SGI

upper_bound

Category: algorithms Component type: function

Prototype

Upper_bound is an overloaded name; there are actually two upper_bound functions.
template <class ForwardIterator, class LessThanComparable>
ForwardIterator upper_bound(ForwardIterator first, ForwardIterator last,
                            const LessThanComparable& value);

template <class ForwardIterator, class T, class StrictWeakOrdering>
ForwardIterator upper_bound(ForwardIterator first, ForwardIterator last,
                            const T& value, StrictWeakOrdering comp);

Description

Upper_bound is a version of binary search: it attempts to find the element value in an ordered range [first, last) [1]. Specifically, it returns the last position where value could be inserted without violating the ordering. [2] The first version of upper_bound uses operator< for comparison, and the second uses the function object comp.

The first version of upper_bound returns the furthermost iterator i in [first, last) such that, for every iterator j in [first, i), value < *j is false.

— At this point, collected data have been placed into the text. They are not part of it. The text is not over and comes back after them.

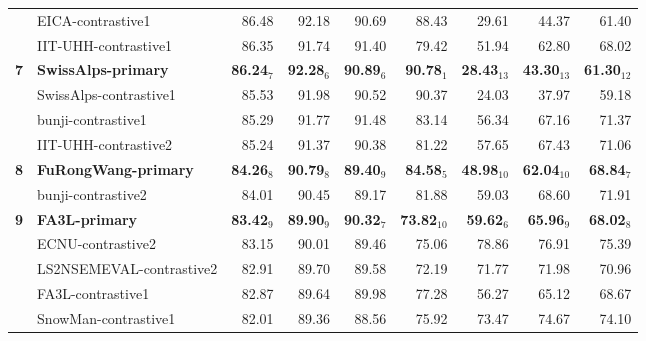\begin{table*}[tbh]
\begin{center}
\begin{tabular}{clrrrrrrr}
& EICA-contrastive1 & 86.48 & \scriptsize 92.18 & \scriptsize 90.69 & \scriptsize 88.43 & \scriptsize 29.61 & \scriptsize 44.37 & \scriptsize 61.40 \\
& IIT-UHH-contrastive1 & 86.35 & \scriptsize 91.74 & \scriptsize 91.40 & \scriptsize 79.42 & \scriptsize 51.94 & \scriptsize 62.80 & \scriptsize 68.02 \\
\bf 7 & \bf SwissAlps-primary & \bf 86.24$_{7}$ & \bf \scriptsize 92.28$_{6}$ & \bf \scriptsize 90.89$_{6}$ & \bf \scriptsize 90.78$_{1}$ & \bf \scriptsize 28.43$_{13}$ & \bf \scriptsize 43.30$_{13}$ & \bf \scriptsize 61.30$_{12}$ \\
& SwissAlps-contrastive1 & 85.53 & \scriptsize 91.98 & \scriptsize 90.52 & \scriptsize 90.37 & \scriptsize 24.03 & \scriptsize 37.97 & \scriptsize 59.18 \\
& bunji-contrastive1 & 85.29 & \scriptsize 91.77 & \scriptsize 91.48 & \scriptsize 83.14 & \scriptsize 56.34 & \scriptsize 67.16 & \scriptsize 71.37 \\
& IIT-UHH-contrastive2 & 85.24 & \scriptsize 91.37 & \scriptsize 90.38 & \scriptsize 81.22 & \scriptsize 57.65 & \scriptsize 67.43 & \scriptsize 71.06 \\
\bf 8 & \bf FuRongWang-primary & \bf 84.26$_{8}$ & \bf \scriptsize 90.79$_{8}$ & \bf \scriptsize 89.40$_{9}$ & \bf \scriptsize 84.58$_{5}$ & \bf \scriptsize 48.98$_{10}$ & \bf \scriptsize 62.04$_{10}$ & \bf \scriptsize 68.84$_{7}$ \\
& bunji-contrastive2 & 84.01 & \scriptsize 90.45 & \scriptsize 89.17 & \scriptsize 81.88 & \scriptsize 59.03 & \scriptsize 68.60 & \scriptsize 71.91 \\
\bf 9 & \bf FA3L-primary & \bf 83.42$_{9}$ & \bf \scriptsize 89.90$_{9}$ & \bf \scriptsize 90.32$_{7}$ & \bf \scriptsize 73.82$_{10}$ & \bf \scriptsize 59.62$_{6}$ & \bf \scriptsize 65.96$_{9}$ & \bf \scriptsize 68.02$_{8}$ \\
& ECNU-contrastive2 & 83.15 & \scriptsize 90.01 & \scriptsize 89.46 & \scriptsize 75.06 & \scriptsize 78.86 & \scriptsize 76.91 & \scriptsize 75.39 \\
& LS2NSEMEVAL-contrastive2 & 82.91 & \scriptsize 89.70 & \scriptsize 89.58 & \scriptsize 72.19 & \scriptsize 71.77 & \scriptsize 71.98 & \scriptsize 70.96 \\
& FA3L-contrastive1 & 82.87 & \scriptsize 89.64 & \scriptsize 89.98 & \scriptsize 77.28 & \scriptsize 56.27 & \scriptsize 65.12 & \scriptsize 68.67 \\
& SnowMan-contrastive1 & 82.01 & \scriptsize 89.36 & \scriptsize 88.56 & \scriptsize 75.92 & \scriptsize 73.47 & \scriptsize 74.67 & \scriptsize 74.10 \\

\end{tabular}
\end{center}
\end{table*}
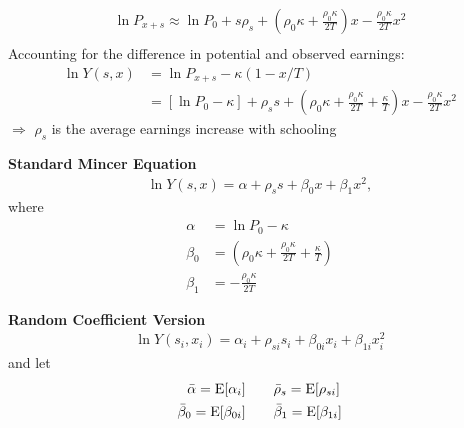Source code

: \begin{frame}
 \begin{align*}
 \ln{P_{x + s}}  \approx \ln{P_0} + s\rho_s + \left(\rho_0 \kappa + \frac{\rho_0\kappa}{2T}\right)x - \frac{\rho_0\kappa}{2T} x^2 \\
 \end{align*}
Accounting for the difference in potential and observed earnings:
\begin{align*}
\ln{Y(s, x)} & = \ln{P_{x + s}} - \kappa\left(1 - x/T\right) \\
            & = [\ln{P_0} - \kappa] + \rho_s s + \left(\rho_0\kappa + \frac{\rho_0\kappa}{2T} + \frac{\kappa}{T}\right) x - \frac{\rho_0\kappa}{2T}x^2
\end{align*}
$\Rightarrow$ $\rho_s$ is the average earnings increase with schooling
\end{frame}
\begin{frame}
\textbf{Standard Mincer Equation}
\begin{align*}
\ln Y(s, x) = \alpha + \rho_s s + \beta_0 x + \beta_1 x^2,
\end{align*}
where
\begin{align*}
\alpha & =\ln{P_0} - \kappa \\
\beta_0 & = \left(\rho_0\kappa + \frac{\rho_0\kappa}{2T} + \frac{\kappa}{T}\right) \\
\beta_1 & = -\frac{\rho_0\kappa}{2T}
\end{align*}
\end{frame}
\begin{frame}
\textbf{Random Coefficient Version}
\begin{align*}
\ln{Y(s_i, x_i)} = \alpha_{i} + \rho_{si} s_i + \beta_{0i} x_i + \beta_{1i} x_i^2
\end{align*}
and let
\begin{align*}
\bar{\alpha} = \mathrm{E}[\alpha_i] &\qquad \bar{\rho}_s = \mathrm{E}[\rho_{si}]\\
\bar{\beta}_0 = \mathrm{E}[\beta_{0i}]&\qquad \bar{\beta}_1 = \mathrm{E}[\beta_{1i}]
\end{align*}
\end{frame}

The second version of upper_bound returns the furthermost iterator i in [first, last) such that, for every iterator j in [first, i), comp(value, *j) is false.

Definition

Defined in the standard header algorithm, and in the nonstandard backward-compatibility header algo.h.

Requirements on types

For the first version: For the second version:

Preconditions

For the first version: For the second version:

Complexity

The number of comparisons is logarithmic: at most log(last - first) + 1. If ForwardIterator is a Random Access Iterator then the number of steps through the range is also logarithmic; otherwise, the number of steps is proportional to last - first. [3]

Example

int main()
{
  int A[] = { 1, 2, 3, 3, 3, 5, 8 };
  const int N = sizeof(A) / sizeof(int);

  for (int i = 1; i <= 10; ++i) {
    int* p = upper_bound(A, A + N, i);
    cout << "Searching for " << i << ".  ";
    cout << "Result: index = " << p - A << ", ";
    if (p != A + N)
      cout << "A[" << p - A << "] == " << *p << endl;
    else
      cout << "which is off-the-end." << endl;
  }
}
The output is:
Searching for 1.  Result: index = 1, A[1] == 2
Searching for 2.  Result: index = 2, A[2] == 3
Searching for 3.  Result: index = 5, A[5] == 5
Searching for 4.  Result: index = 5, A[5] == 5
Searching for 5.  Result: index = 6, A[6] == 8
Searching for 6.  Result: index = 6, A[6] == 8
Searching for 7.  Result: index = 6, A[6] == 8
Searching for 8.  Result: index = 7, which is off-the-end.
Searching for 9.  Result: index = 7, which is off-the-end.
Searching for 10.  Result: index = 7, which is off-the-end.

Notes

[1] Note that you may use an ordering that is a strict weak ordering but not a total ordering; that is, there might be values x and y such that x < y, x > y, and x == y are all false. (See the LessThan Comparable requirements for a more complete discussion.) Finding value in the range [first, last), then, doesn't mean finding an element that is equal to value but rather one that is equivalent to value: one that is neither greater than nor less than value. If you're using a total ordering, however (if you're using strcmp, for example, or if you're using ordinary arithmetic comparison on integers), then you can ignore this technical distinction: for a total ordering, equality and equivalence are the same.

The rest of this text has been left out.